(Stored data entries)

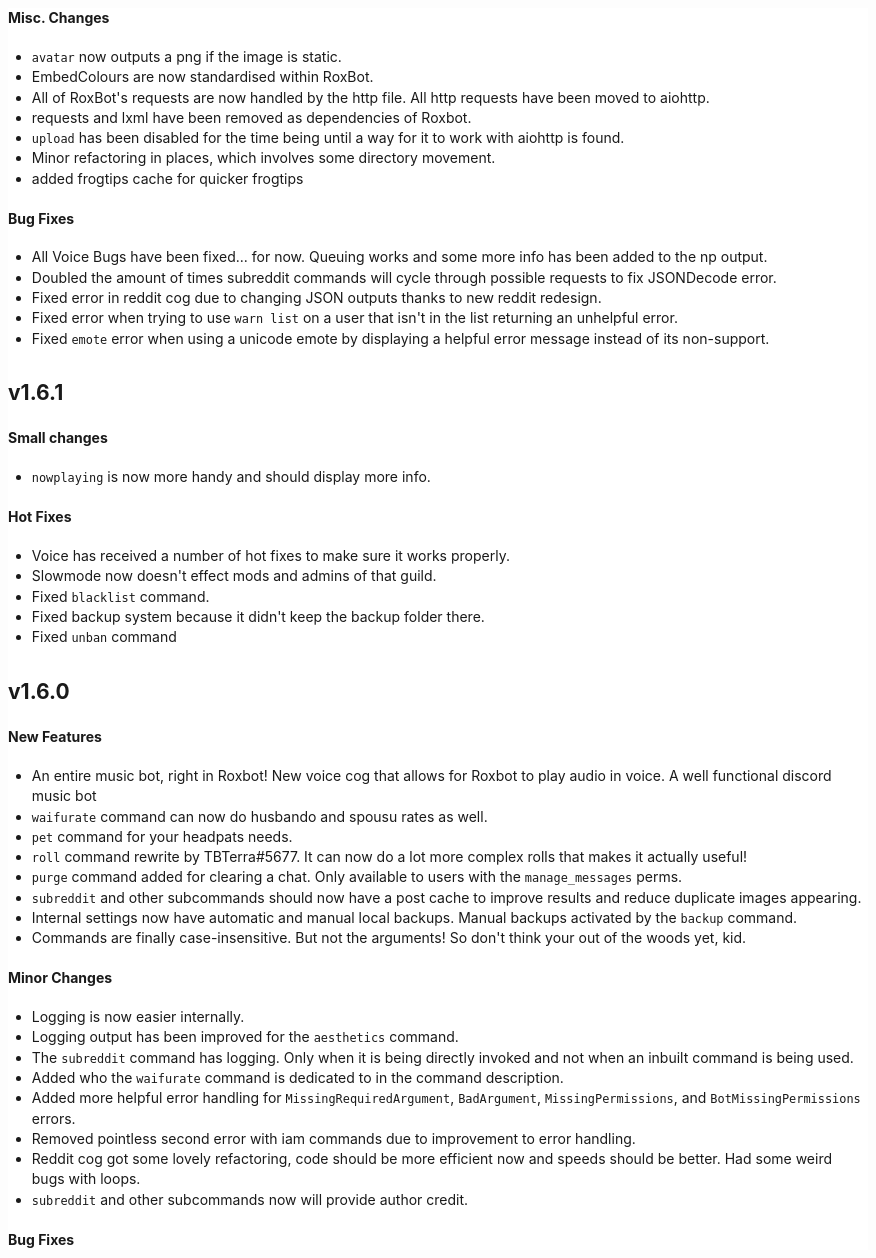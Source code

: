#### Misc. Changes
- `avatar` now outputs a png if the image is static.
- EmbedColours are now standardised within RoxBot.
- All of RoxBot's requests are now handled by the http file. All http requests have been moved to aiohttp. 
- requests and lxml have been removed as dependencies of Roxbot.
- `upload` has been disabled for the time being until a way for it to work with aiohttp is found.
- Minor refactoring in places, which involves some directory movement.
- added frogtips cache for quicker frogtips

#### Bug Fixes
- All Voice Bugs have been fixed... for now. Queuing works and some more info has been added to the np output.
- Doubled the amount of times subreddit commands will cycle through possible requests to fix JSONDecode error.
- Fixed error in reddit cog due to changing JSON outputs thanks to new reddit redesign.
- Fixed error when trying to use `warn list` on a user that isn't in the list returning an unhelpful error.
- Fixed `emote` error when using a unicode emote by displaying a helpful error message instead of its non-support.

## v1.6.1
#### Small changes
- `nowplaying` is now more handy and should display more info.
#### Hot Fixes
- Voice has received a number of hot fixes to make sure it works properly.
- Slowmode now doesn't effect mods and admins of that guild.
- Fixed `blacklist` command.
- Fixed backup system because it didn't keep the backup folder there.
- Fixed `unban` command

## v1.6.0
#### New Features
- An entire music bot, right in Roxbot! New voice cog that allows for Roxbot to play audio in voice. A well functional discord music bot 
- `waifurate` command can now do husbando and spousu rates as well.
- `pet` command for your headpats needs.
- `roll` command rewrite by TBTerra#5677. It can now do a lot more complex rolls that makes it actually useful!
- `purge` command added for clearing a chat. Only available to users with the `manage_messages` perms.
- `subreddit` and other subcommands should now have a post cache to improve results and reduce duplicate images appearing.
- Internal settings now have automatic and manual local backups. Manual backups activated by the `backup` command.
- Commands are finally case-insensitive. But not the arguments! So don't think your out of the woods yet, kid.
#### Minor Changes
- Logging is now easier internally.
- Logging output has been improved for the `aesthetics` command.
- The `subreddit` command has logging. Only when it is being directly invoked and not when an inbuilt command is being used.
- Added who the `waifurate` command is dedicated to in the command description.
- Added more helpful error handling for `MissingRequiredArgument`, `BadArgument`, `MissingPermissions`, and `BotMissingPermissions` errors.
- Removed pointless second error with iam commands due to improvement to error handling.
- Reddit cog got some lovely refactoring, code should be more efficient now and speeds should be better. Had some weird bugs with loops.
- `subreddit` and other subcommands now will provide author credit.
#### Bug Fixes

Work request> Omit every image. Quote each record exactly.

Result for this exercise>
Source code

:#### Misc. Changes
- `avatar` now outputs a png if the image is static.
- EmbedColours are now standardised within RoxBot.
- All of RoxBot's requests are now handled by the http file. All http requests have been moved to aiohttp. 
- requests and lxml have been removed as dependencies of Roxbot.
- `upload` has been disabled for the time being until a way for it to work with aiohttp is found.
- Minor refactoring in places, which involves some directory movement.
- added frogtips cache for quicker frogtips

#### Bug Fixes
- All Voice Bugs have been fixed... for now. Queuing works and some more info has been added to the np output.
- Doubled the amount of times subreddit commands will cycle through possible requests to fix JSONDecode error.
- Fixed error in reddit cog due to changing JSON outputs thanks to new reddit redesign.
- Fixed error when trying to use `warn list` on a user that isn't in the list returning an unhelpful error.
- Fixed `emote` error when using a unicode emote by displaying a helpful error message instead of its non-support.

## v1.6.1
#### Small changes
- `nowplaying` is now more handy and should display more info.
#### Hot Fixes
- Voice has received a number of hot fixes to make sure it works properly.
- Slowmode now doesn't effect mods and admins of that guild.
- Fixed `blacklist` command.
- Fixed backup system because it didn't keep the backup folder there.
- Fixed `unban` command

## v1.6.0
#### New Features
- An entire music bot, right in Roxbot! New voice cog that allows for Roxbot to play audio in voice. A well functional discord music bot 
- `waifurate` command can now do husbando and spousu rates as well.
- `pet` command for your headpats needs.
- `roll` command rewrite by TBTerra#5677. It can now do a lot more complex rolls that makes it actually useful!
- `purge` command added for clearing a chat. Only available to users with the `manage_messages` perms.
- `subreddit` and other subcommands should now have a post cache to improve results and reduce duplicate images appearing.
- Internal settings now have automatic and manual local backups. Manual backups activated by the `backup` command.
- Commands are finally case-insensitive. But not the arguments! So don't think your out of the woods yet, kid.
#### Minor Changes
- Logging is now easier internally.
- Logging output has been improved for the `aesthetics` command.
- The `subreddit` command has logging. Only when it is being directly invoked and not when an inbuilt command is being used.
- Added who the `waifurate` command is dedicated to in the command description.
- Added more helpful error handling for `MissingRequiredArgument`, `BadArgument`, `MissingPermissions`, and `BotMissingPermissions` errors.
- Removed pointless second error with iam commands due to improvement to error handling.
- Reddit cog got some lovely refactoring, code should be more efficient now and speeds should be better. Had some weird bugs with loops.
- `subreddit` and other subcommands now will provide author credit.
#### Bug Fixes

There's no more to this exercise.